[Work task] Reproduce, exactly and in full, only the lines below from the one containing "- All trades" through the one containing "- Price updates".
Start of Materials provided
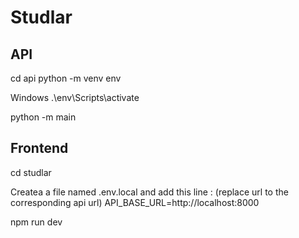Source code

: # Studlar

## API
cd api
python -m venv env

Windows
.\env\Scripts\activate

python -m main

## Frontend
cd studlar

Createa a file named .env.local and add this line : (replace url to the corresponding api url)
API_BASE_URL=http://localhost:8000

npm run dev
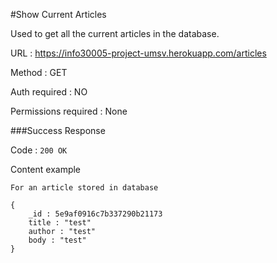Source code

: #Show Current Articles

Used to get all the current articles in the database.

URL : https://info30005-project-umsv.herokuapp.com/articles

Method : GET

Auth required : NO

Permissions required : None

###Success Response

Code : `200 OK`

Content example

    For an article stored in database

    {
        _id : 5e9af0916c7b337290b21173
        title : "test"
        author : "test"
        body : "test"
    }
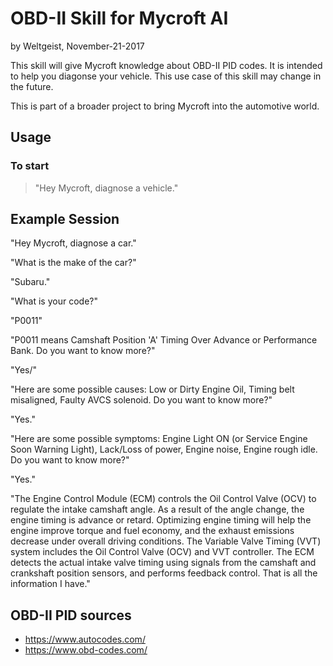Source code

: # OBD-II Skill for Mycroft AI
by Weltgeist, November-21-2017

This skill will give Mycroft knowledge about OBD-II PID codes. It is intended to help you diagonse your vehicle. This use case of this skill may change in the future.

This is part of a broader project to bring Mycroft into the automotive world.

## Usage

### To start
> "Hey Mycroft, diagnose a vehicle."

## Example Session
"Hey Mycroft, diagnose a car."

"What is the make of the car?"

"Subaru."

"What is your code?"

"P0011"

"P0011 means Camshaft Position 'A' Timing Over Advance or Performance Bank. Do you want to know more?"

"Yes/"

"Here are some possible causes: Low or Dirty Engine Oil, Timing belt misaligned, Faulty AVCS solenoid. Do you want to know more?"

"Yes."

"Here are some possible symptoms: Engine Light ON (or Service Engine Soon Warning Light), Lack/Loss of power, Engine noise, Engine rough idle. Do you want to know more?"

"Yes."

"The Engine Control Module (ECM) controls the Oil Control Valve (OCV) to regulate the intake camshaft angle. As a result of the angle change, the engine timing is advance or retard. Optimizing engine timing will help the engine improve torque and fuel economy, and the exhaust emissions decrease under overall driving conditions. The Variable Valve Timing (VVT) system includes the Oil Control Valve (OCV) and VVT controller. The ECM detects the actual intake valve timing using signals from the camshaft and crankshaft position sensors, and performs feedback control. That is all the information I have."


## OBD-II PID sources
- https://www.autocodes.com/
- https://www.obd-codes.com/

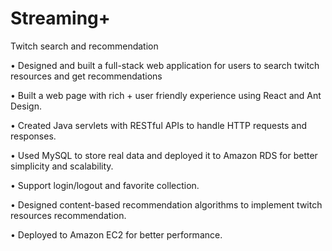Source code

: # Streaming+
Twitch search and recommendation

•	Designed and built a full-stack web application for users to search twitch resources and get recommendations

•	Built a web page with rich + user friendly experience using React and Ant Design.

•	Created Java servlets with RESTful APIs to handle HTTP requests and responses.

•	Used MySQL to store real data and deployed it to Amazon RDS for better simplicity and scalability.

•	Support login/logout and favorite collection.

•	Designed content-based recommendation algorithms to implement twitch resources recommendation.

•	Deployed to Amazon EC2 for better performance.
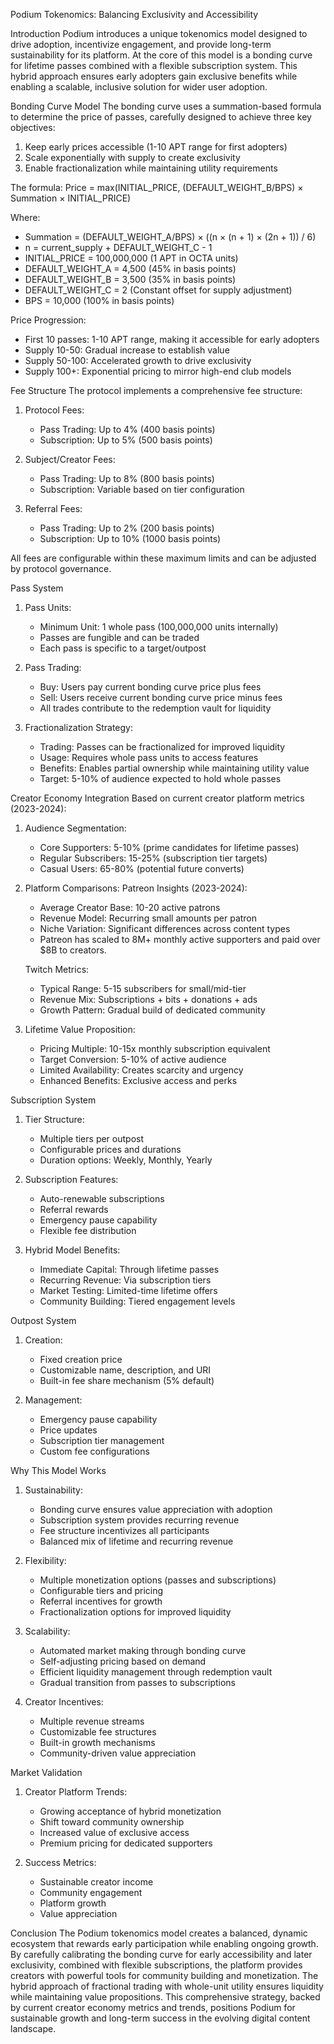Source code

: Podium Tokenomics: Balancing Exclusivity and Accessibility

Introduction
Podium introduces a unique tokenomics model designed to drive adoption, incentivize engagement, and provide long-term sustainability for its platform. At the core of this model is a bonding curve for lifetime passes combined with a flexible subscription system. This hybrid approach ensures early adopters gain exclusive benefits while enabling a scalable, inclusive solution for wider user adoption.

Bonding Curve Model
The bonding curve uses a summation-based formula to determine the price of passes, carefully designed to achieve three key objectives:
1. Keep early prices accessible (1-10 APT range for first adopters)
2. Scale exponentially with supply to create exclusivity
3. Enable fractionalization while maintaining utility requirements

The formula:
Price = max(INITIAL_PRICE, (DEFAULT_WEIGHT_B/BPS) × Summation × INITIAL_PRICE)

Where:
- Summation = (DEFAULT_WEIGHT_A/BPS) × ((n × (n + 1) × (2n + 1)) / 6)
- n = current_supply + DEFAULT_WEIGHT_C - 1
- INITIAL_PRICE = 100,000,000 (1 APT in OCTA units)
- DEFAULT_WEIGHT_A = 4,500 (45% in basis points)
- DEFAULT_WEIGHT_B = 3,500 (35% in basis points)
- DEFAULT_WEIGHT_C = 2 (Constant offset for supply adjustment)
- BPS = 10,000 (100% in basis points)

Price Progression:
- First 10 passes: 1-10 APT range, making it accessible for early adopters
- Supply 10-50: Gradual increase to establish value
- Supply 50-100: Accelerated growth to drive exclusivity
- Supply 100+: Exponential pricing to mirror high-end club models

Fee Structure
The protocol implements a comprehensive fee structure:

1. Protocol Fees:
   - Pass Trading: Up to 4% (400 basis points)
   - Subscription: Up to 5% (500 basis points)

2. Subject/Creator Fees:
   - Pass Trading: Up to 8% (800 basis points)
   - Subscription: Variable based on tier configuration

3. Referral Fees:
   - Pass Trading: Up to 2% (200 basis points)
   - Subscription: Up to 10% (1000 basis points)

All fees are configurable within these maximum limits and can be adjusted by protocol governance.

Pass System
1. Pass Units:
   - Minimum Unit: 1 whole pass (100,000,000 units internally)
   - Passes are fungible and can be traded
   - Each pass is specific to a target/outpost

2. Pass Trading:
   - Buy: Users pay current bonding curve price plus fees
   - Sell: Users receive current bonding curve price minus fees
   - All trades contribute to the redemption vault for liquidity

3. Fractionalization Strategy:
   - Trading: Passes can be fractionalized for improved liquidity
   - Usage: Requires whole pass units to access features
   - Benefits: Enables partial ownership while maintaining utility value
   - Target: 5-10% of audience expected to hold whole passes

Creator Economy Integration
Based on current creator platform metrics (2023-2024):

1. Audience Segmentation:
   - Core Supporters: 5-10% (prime candidates for lifetime passes)
   - Regular Subscribers: 15-25% (subscription tier targets)
   - Casual Users: 65-80% (potential future converts)

2. Platform Comparisons:
   Patreon Insights (2023-2024):
   - Average Creator Base: 10-20 active patrons
   - Revenue Model: Recurring small amounts per patron
   - Niche Variation: Significant differences across content types
   - Patreon has scaled to 8M+ monthly active supporters and paid over $8B to creators.


   Twitch Metrics:
   - Typical Range: 5-15 subscribers for small/mid-tier
   - Revenue Mix: Subscriptions + bits + donations + ads
   - Growth Pattern: Gradual build of dedicated community

3. Lifetime Value Proposition:
   - Pricing Multiple: 10-15x monthly subscription equivalent
   - Target Conversion: 5-10% of active audience
   - Limited Availability: Creates scarcity and urgency
   - Enhanced Benefits: Exclusive access and perks

Subscription System
1. Tier Structure:
   - Multiple tiers per outpost
   - Configurable prices and durations
   - Duration options: Weekly, Monthly, Yearly

2. Subscription Features:
   - Auto-renewable subscriptions
   - Referral rewards
   - Emergency pause capability
   - Flexible fee distribution

3. Hybrid Model Benefits:
   - Immediate Capital: Through lifetime passes
   - Recurring Revenue: Via subscription tiers
   - Market Testing: Limited-time lifetime offers
   - Community Building: Tiered engagement levels

Outpost System
1. Creation:
   - Fixed creation price
   - Customizable name, description, and URI
   - Built-in fee share mechanism (5% default)

2. Management:
   - Emergency pause capability
   - Price updates
   - Subscription tier management
   - Custom fee configurations

Why This Model Works
1. Sustainability:
   - Bonding curve ensures value appreciation with adoption
   - Subscription system provides recurring revenue
   - Fee structure incentivizes all participants
   - Balanced mix of lifetime and recurring revenue

2. Flexibility:
   - Multiple monetization options (passes and subscriptions)
   - Configurable tiers and pricing
   - Referral incentives for growth
   - Fractionalization options for improved liquidity

3. Scalability:
   - Automated market making through bonding curve
   - Self-adjusting pricing based on demand
   - Efficient liquidity management through redemption vault
   - Gradual transition from passes to subscriptions

4. Creator Incentives:
   - Multiple revenue streams
   - Customizable fee structures
   - Built-in growth mechanisms
   - Community-driven value appreciation

Market Validation
1. Creator Platform Trends:
   - Growing acceptance of hybrid monetization
   - Shift toward community ownership
   - Increased value of exclusive access
   - Premium pricing for dedicated supporters

2. Success Metrics:
   - Sustainable creator income
   - Community engagement
   - Platform growth
   - Value appreciation

Conclusion
The Podium tokenomics model creates a balanced, dynamic ecosystem that rewards early participation while enabling ongoing growth. By carefully calibrating the bonding curve for early accessibility and later exclusivity, combined with flexible subscriptions, the platform provides creators with powerful tools for community building and monetization. The hybrid approach of fractional trading with whole-unit utility ensures liquidity while maintaining value propositions. This comprehensive strategy, backed by current creator economy metrics and trends, positions Podium for sustainable growth and long-term success in the evolving digital content landscape.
End of Materials provided
[Written answer]
   - All trades contribute to the redemption vault for liquidity

3. Fractionalization Strategy:
   - Trading: Passes can be fractionalized for improved liquidity
   - Usage: Requires whole pass units to access features
   - Benefits: Enables partial ownership while maintaining utility value
   - Target: 5-10% of audience expected to hold whole passes

Creator Economy Integration
Based on current creator platform metrics (2023-2024):

1. Audience Segmentation:
   - Core Supporters: 5-10% (prime candidates for lifetime passes)
   - Regular Subscribers: 15-25% (subscription tier targets)
   - Casual Users: 65-80% (potential future converts)

2. Platform Comparisons:
   Patreon Insights (2023-2024):
   - Average Creator Base: 10-20 active patrons
   - Revenue Model: Recurring small amounts per patron
   - Niche Variation: Significant differences across content types
   - Patreon has scaled to 8M+ monthly active supporters and paid over $8B to creators.


   Twitch Metrics:
   - Typical Range: 5-15 subscribers for small/mid-tier
   - Revenue Mix: Subscriptions + bits + donations + ads
   - Growth Pattern: Gradual build of dedicated community

3. Lifetime Value Proposition:
   - Pricing Multiple: 10-15x monthly subscription equivalent
   - Target Conversion: 5-10% of active audience
   - Limited Availability: Creates scarcity and urgency
   - Enhanced Benefits: Exclusive access and perks

Subscription System
1. Tier Structure:
   - Multiple tiers per outpost
   - Configurable prices and durations
   - Duration options: Weekly, Monthly, Yearly

2. Subscription Features:
   - Auto-renewable subscriptions
   - Referral rewards
   - Emergency pause capability
   - Flexible fee distribution

3. Hybrid Model Benefits:
   - Immediate Capital: Through lifetime passes
   - Recurring Revenue: Via subscription tiers
   - Market Testing: Limited-time lifetime offers
   - Community Building: Tiered engagement levels

Outpost System
1. Creation:
   - Fixed creation price
   - Customizable name, description, and URI
   - Built-in fee share mechanism (5% default)

2. Management:
   - Emergency pause capability
   - Price updates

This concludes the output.